太陽帆船を木星へ
「はやぶさ」の川口教授ら計画、来月合否決定

 探査機「はやぶさ」を開発・運用し、小惑星「イトカワ」への着陸を成功させた宇宙航空研究開発機構の川口淳一郎教授らが、太陽の光の粒子を大きな帆で受けて進む「ソーラーセール(太陽帆船)」探査機を開発し、日本で初めて木星に飛ばす計画を立案している。機構内には競合する天文衛星開発計画が他に2つあるが、2月の審査でゴーサインが出れば、2011年か12年の夏の打ち上げを目指す。
 新探査機は、木星や付近の小惑星群の近くを通りながら観測を行う親機と、途中で分離して木星を周回する子機で構成。木星への突入機を追加する案もある。
 本体には回転ドラムを設け、極めて薄い樹脂膜でできた直径約50メートルもの帆をゆっくり回して広げる。重力や空気がない宇宙空間でも、遠心力を利用すれば安定するためだ。内側3分の1は薄膜太陽電池とし、発電した電力ではやぶさと同じイオン噴射エンジンを動かす。

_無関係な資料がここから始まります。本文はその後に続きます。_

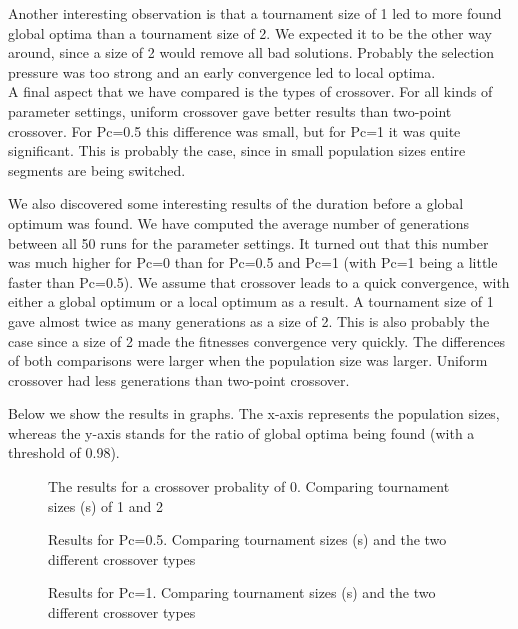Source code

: \documentclass[10pt,a4paper,onecolumn]{article}
\begin{document}
Another interesting observation is that a tournament size of 1 led to more found global optima than a tournament size of 2.
We expected it to be the other way around, since a size of 2 would remove all bad solutions.
Probably the selection pressure was too strong and an early convergence led to local optima.\\

A final aspect that we have compared is the types of crossover. For all kinds of parameter settings, uniform crossover gave better results than two-point crossover.
For Pc=0.5 this difference was small, but for Pc=1 it was quite significant. This is probably the case, since in small population sizes entire segments are being switched.

We also discovered some interesting results of the duration before a global optimum was found. 
We have computed the average number of generations between all 50 runs for the parameter settings.
It turned out that this number was much higher for Pc=0 than for Pc=0.5 and Pc=1 (with Pc=1 being a little faster than Pc=0.5).
We assume that crossover leads to a quick convergence, with either a global optimum or a local optimum as a result.
A tournament size of 1 gave almost twice as many generations as a size of 2.
This is also probably the case since a size of 2 made the fitnesses convergence very quickly.
The differences of both comparisons were larger when the population size was larger.
Uniform crossover had less generations than two-point crossover.

Below we show the results in graphs. The x-axis represents the population sizes, whereas the y-axis stands for the ratio of global optima being found (with a threshold of 0.98).

\begin{figure}
    \centering
    \caption{The results for a crossover probality of 0. Comparing tournament sizes (s) of 1 and 2}
\end{figure}

\begin{figure}
    \centering
    \caption{Results for Pc=0.5. Comparing tournament sizes (s) and the two different crossover types}
\end{figure}

\begin{figure}
    \centering
    \caption{Results for Pc=1. Comparing tournament sizes (s) and the two different crossover types}
\end{figure}
\end{document}
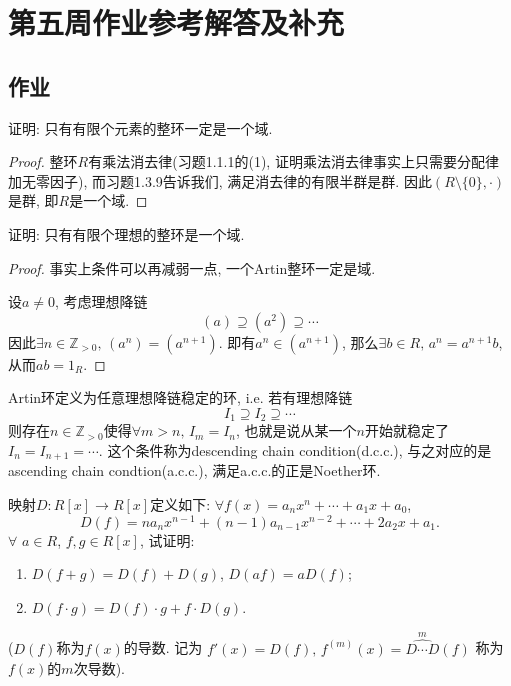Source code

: \documentclass{../solutions-cn}
\begin{document}
\section*{第五周作业参考解答及补充}

\subsection*{作业}

\begin{exercise}[习题2.1.3]
    证明: 只有有限个元素的整环一定是一个域.
\end{exercise}

\begin{proof}
    整环$R$有乘法消去律(习题1.1.1的(1), 证明乘法消去律事实上只需要分配律加无零因子), 而习题1.3.9告诉我们, 满足消去律的有限半群是群. 因此$(R \setminus \{0\}, \cdot)$是群, 即$R$是一个域.
\end{proof}

\begin{exercise}[习题2.1.4]
    证明: 只有有限个理想的整环是一个域.
\end{exercise}

\begin{proof}
    事实上条件可以再减弱一点, 一个Artin整环一定是域.

    设$a \neq 0$, 考虑理想降链
    \[
        (a) \supseteq (a^2) \supseteq \cdots 
    \]
    因此$\exists n \in \mathbb{Z}_{>0},\, (a^n) = (a^{n + 1})$. 即有$a^n \in (a^{n + 1})$, 那么$\exists b \in R,\, a^n = a^{n + 1}b$, 从而$ab = 1_R$.
\end{proof}

\begin{remark}
    Artin环定义为任意理想降链稳定的环, i.e. 若有理想降链
\[
    I_1 \supseteq I_2 \supseteq \cdots 
\]
则存在$n \in \mathbb{Z}_{>0}$使得$\forall m > n,\, I_m = I_n$, 也就是说从某一个$n$开始就稳定了$I_n = I_{n + 1} = \cdots$.
这个条件称为descending chain condition(d.c.c.), 与之对应的是ascending chain condtion(a.c.c.), 满足a.c.c.的正是Noether环.
\end{remark}

\begin{exercise}[习题2.1.9]
    映射$D:R[x] \longrightarrow R[x]$定义如下: 
$\forall f(x) = a_nx^n + \cdots + a_1x + a_0$,
\[
    D(f) = na_nx^{n - 1} + (n - 1)a_{n - 1}x^{n - 2} + \cdots + 2a_2x + a_1.
\]
$\forall$ $a \in R$, $f, g \in R[x]$, 试证明: 
\begin{enumerate}[(1)]
    \item $D(f + g) = D(f) + D(g)$, $D(af) = aD(f)$;
    \item $D(f \cdot g) = D(f) \cdot g + f \cdot D(g)$.
\end{enumerate}
($D(f)$称为$f(x)$的导数. 记为
$f'(x) = D(f),\, f^{(m)}(x) = \overset{m}{\widehat{D \cdots D}}(f)$
称为$f(x)$的$m$次导数).
\end{exercise}
\end{document}
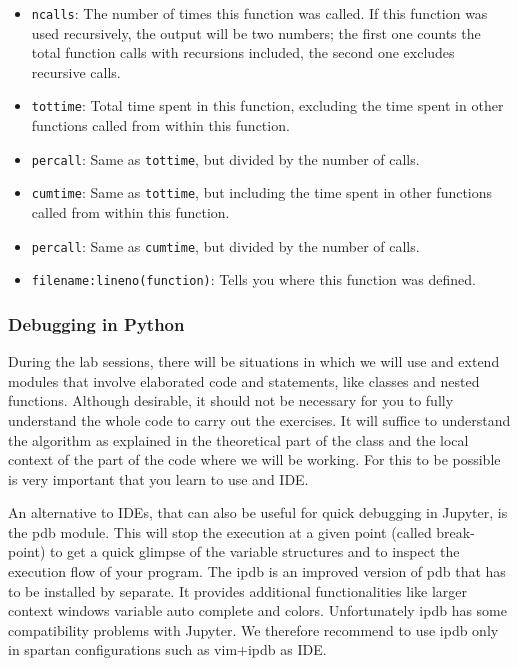 \begin{itemize}
\item \texttt{ncalls}: The number of times this function was called. If this function was used recursively, the output will be two numbers; the first one counts the total function calls with recursions included, the second one excludes recursive calls.
\item \texttt{tottime}: Total time spent in this function, excluding the time spent in other functions called from within this function.
\item \texttt{percall}: Same as \texttt{tottime}, but divided by the number of calls.
\item \texttt{cumtime}: Same as \texttt{tottime}, but including the time spent in other functions called from within this function.
\item \texttt{percall}: Same as \texttt{cumtime}, but divided by the number of calls.
\item \texttt{filename:lineno(function)}: Tells you where this function was defined.
\end{itemize}

\subsubsection{Debugging in Python}

During the lab sessions, there will be situations in which we will use and extend modules that involve elaborated code and statements, like classes and nested functions. Although desirable, it should not be necessary for you to fully understand the whole code to carry out the exercises. It will suffice to understand the algorithm as explained in the theoretical part of the class and the local context of the part of the code where we will be working. For this to be possible is very important that you learn to use and IDE. 

An alternative to IDEs, that can also be useful for quick debugging in Jupyter, is the pdb module. This will stop the execution at a given point (called break-point) to get a quick glimpse of the variable structures and to inspect the execution flow of your program. The ipdb is an improved version of pdb that has to be installed by separate. It provides additional functionalities like larger context windows variable auto complete and colors. Unfortunately ipdb has some compatibility problems with Jupyter. We therefore recommend to use ipdb only in spartan configurations such as vim+ipdb as IDE.

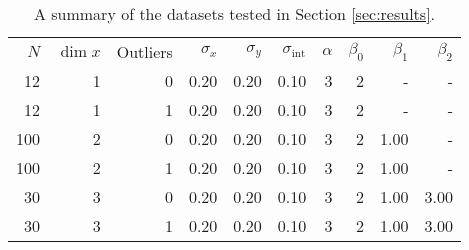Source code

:\begin{table*}
	\centering
	\caption{A summary of the datasets tested in Section \ref{sec:results}.}
	\label{tab:results.datasets}
    \begin{tabular}{rrrrrrrrrr}
$N$ & $\dim x$ & Outliers & $\sigma_{x}$ & $\sigma_{y}$ & $\sigma_{\text{int}}$ & $\alpha$ & $\beta_0$ & $\beta_1$ & $\beta_2$ \\
12 & 1 & 0 & 0.20 & 0.20 & 0.10 & 3 & 2 & - & - \\
12 & 1 & 1 & 0.20 & 0.20 & 0.10 & 3 & 2 & - & - \\
100 & 2 & 0 & 0.20 & 0.20 & 0.10 & 3 & 2 & 1.00 & - \\
100 & 2 & 1 & 0.20 & 0.20 & 0.10 & 3 & 2 & 1.00 & - \\
30 & 3 & 0 & 0.20 & 0.20 & 0.10 & 3 & 2 & 1.00 & 3.00 \\
30 & 3 & 1 & 0.20 & 0.20 & 0.10 & 3 & 2 & 1.00 & 3.00 \\
\end{tabular}

\end{table*}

木星周回軌道で子機(左)を分離する「ソーラーセール(太陽帆船)探査機」の想像図。
太陽の光の粒子を受ける樹脂膜の帆は直径約50メートルで、内側部分は薄膜太陽電池。
川口淳一郎教授らは2011年か12年の打ち上げ計画を立案している
(宇宙航空研究開発機構・池下章裕氏提供)

ソーラーセール(太陽帆船)
 太陽から放出される光の粒子「光子」を大きな帆で受けて進む宇宙船。光子の圧力は微弱だが、長時間受け続けると速度が上がり、遠い惑星まで飛べる。1910年代末にロシアの科学者ツィオルコフスキーらが提唱し、近年、薄くて強い樹脂膜が実用化されて実現性が高まった。米惑星協会が開発した世界初の太陽帆船は昨年6月、打ち上げに失敗した。